From the Economist website:
> About us
>
> The Economist, Economist.com and CFO Europe are trading names of:
> The Economist Newspaper Limited
> Registered in England and Wales. No.236383
Now that we’ve established the Economist to be British, can we review that little skirmish sometimes referred to as “the Opium Wars”...
What was the reason, for that rather misunderstood dust-up?
China, was running a huge trade surplus with ... Britain.
Now, establishing exactly who was responsible for what policies, to resolve that trade surplus, is a subject for another day. Suffice it to say, Britain found the trade inbalance to be unacceptable. Steps were taken to resolve the inbalance. Conflict ensued.
A bit less lecturing from across the pond, perhaps?
btt
The example I have used numerous times is the cheap "Chinese" watches available at Walmart and elsewhere. The movement is made in Japan, the case is made in Brazil, the band is made in China, and it is assembled in China.
As more and more of the raw materials, components, intermediates, and finished goods move around the world, the concept of being made/manufactured in a particular nation becomes less applicable. Likewise with the movement of capital and labor
Its a world economy, or, assembly lines are out and supply lines are in.

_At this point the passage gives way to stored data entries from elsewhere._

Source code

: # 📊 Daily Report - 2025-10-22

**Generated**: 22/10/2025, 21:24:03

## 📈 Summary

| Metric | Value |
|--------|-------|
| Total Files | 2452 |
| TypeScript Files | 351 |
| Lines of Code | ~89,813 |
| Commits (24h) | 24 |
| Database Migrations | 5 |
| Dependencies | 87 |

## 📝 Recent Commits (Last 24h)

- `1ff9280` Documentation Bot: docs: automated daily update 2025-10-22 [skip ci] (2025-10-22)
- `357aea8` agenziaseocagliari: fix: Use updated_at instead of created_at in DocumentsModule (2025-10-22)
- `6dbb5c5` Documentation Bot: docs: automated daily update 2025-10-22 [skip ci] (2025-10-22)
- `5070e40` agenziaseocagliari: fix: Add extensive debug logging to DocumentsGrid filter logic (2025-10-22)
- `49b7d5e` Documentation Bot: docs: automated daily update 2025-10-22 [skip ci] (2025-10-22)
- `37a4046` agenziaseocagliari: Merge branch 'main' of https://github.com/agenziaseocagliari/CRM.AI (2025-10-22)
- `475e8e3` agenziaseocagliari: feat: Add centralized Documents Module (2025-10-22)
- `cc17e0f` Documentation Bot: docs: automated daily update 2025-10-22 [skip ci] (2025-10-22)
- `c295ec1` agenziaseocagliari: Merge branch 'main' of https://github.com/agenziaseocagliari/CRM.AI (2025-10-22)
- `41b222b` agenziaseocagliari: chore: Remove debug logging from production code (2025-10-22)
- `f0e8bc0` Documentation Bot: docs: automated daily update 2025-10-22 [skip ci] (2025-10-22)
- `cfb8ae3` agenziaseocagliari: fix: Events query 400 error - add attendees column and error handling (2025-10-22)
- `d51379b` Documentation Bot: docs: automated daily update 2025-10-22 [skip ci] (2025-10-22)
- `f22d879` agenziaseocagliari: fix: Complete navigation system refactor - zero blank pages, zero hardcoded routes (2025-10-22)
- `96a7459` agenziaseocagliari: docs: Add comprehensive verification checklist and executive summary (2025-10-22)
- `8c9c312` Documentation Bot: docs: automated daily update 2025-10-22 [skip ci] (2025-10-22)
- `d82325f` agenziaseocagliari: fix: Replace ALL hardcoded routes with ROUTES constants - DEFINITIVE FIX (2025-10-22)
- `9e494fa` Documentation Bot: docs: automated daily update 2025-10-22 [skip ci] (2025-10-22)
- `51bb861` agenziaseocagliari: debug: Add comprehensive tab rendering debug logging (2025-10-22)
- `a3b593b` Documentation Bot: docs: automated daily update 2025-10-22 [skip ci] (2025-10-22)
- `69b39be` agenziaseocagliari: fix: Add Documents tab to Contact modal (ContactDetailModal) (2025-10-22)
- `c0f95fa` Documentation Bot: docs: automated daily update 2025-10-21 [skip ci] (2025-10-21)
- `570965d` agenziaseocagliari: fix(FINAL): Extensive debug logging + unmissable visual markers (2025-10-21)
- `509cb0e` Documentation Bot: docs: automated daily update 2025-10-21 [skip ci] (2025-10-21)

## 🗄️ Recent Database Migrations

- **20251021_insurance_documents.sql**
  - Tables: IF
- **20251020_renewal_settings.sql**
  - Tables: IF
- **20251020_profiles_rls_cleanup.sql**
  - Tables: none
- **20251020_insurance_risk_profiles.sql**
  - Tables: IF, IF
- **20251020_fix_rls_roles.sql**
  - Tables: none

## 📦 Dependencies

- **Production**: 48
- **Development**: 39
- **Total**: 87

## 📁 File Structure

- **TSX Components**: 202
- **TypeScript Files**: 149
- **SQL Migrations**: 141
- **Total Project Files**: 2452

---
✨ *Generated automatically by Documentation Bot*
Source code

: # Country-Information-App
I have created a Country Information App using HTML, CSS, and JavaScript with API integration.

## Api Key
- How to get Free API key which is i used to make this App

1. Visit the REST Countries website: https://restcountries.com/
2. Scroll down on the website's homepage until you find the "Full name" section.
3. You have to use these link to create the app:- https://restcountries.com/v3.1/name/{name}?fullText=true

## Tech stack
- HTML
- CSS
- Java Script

You’re right. Vertical integration used to mean the making of a product, soup to nuts, within the same company. After a while, there was vertical integration within the same country - i.e. a product’s parts were made in one country, but by different companies. Later on, a product’s parts came to be made by different companies in different countries. The world has come a long way since the introduction of the first assembly line.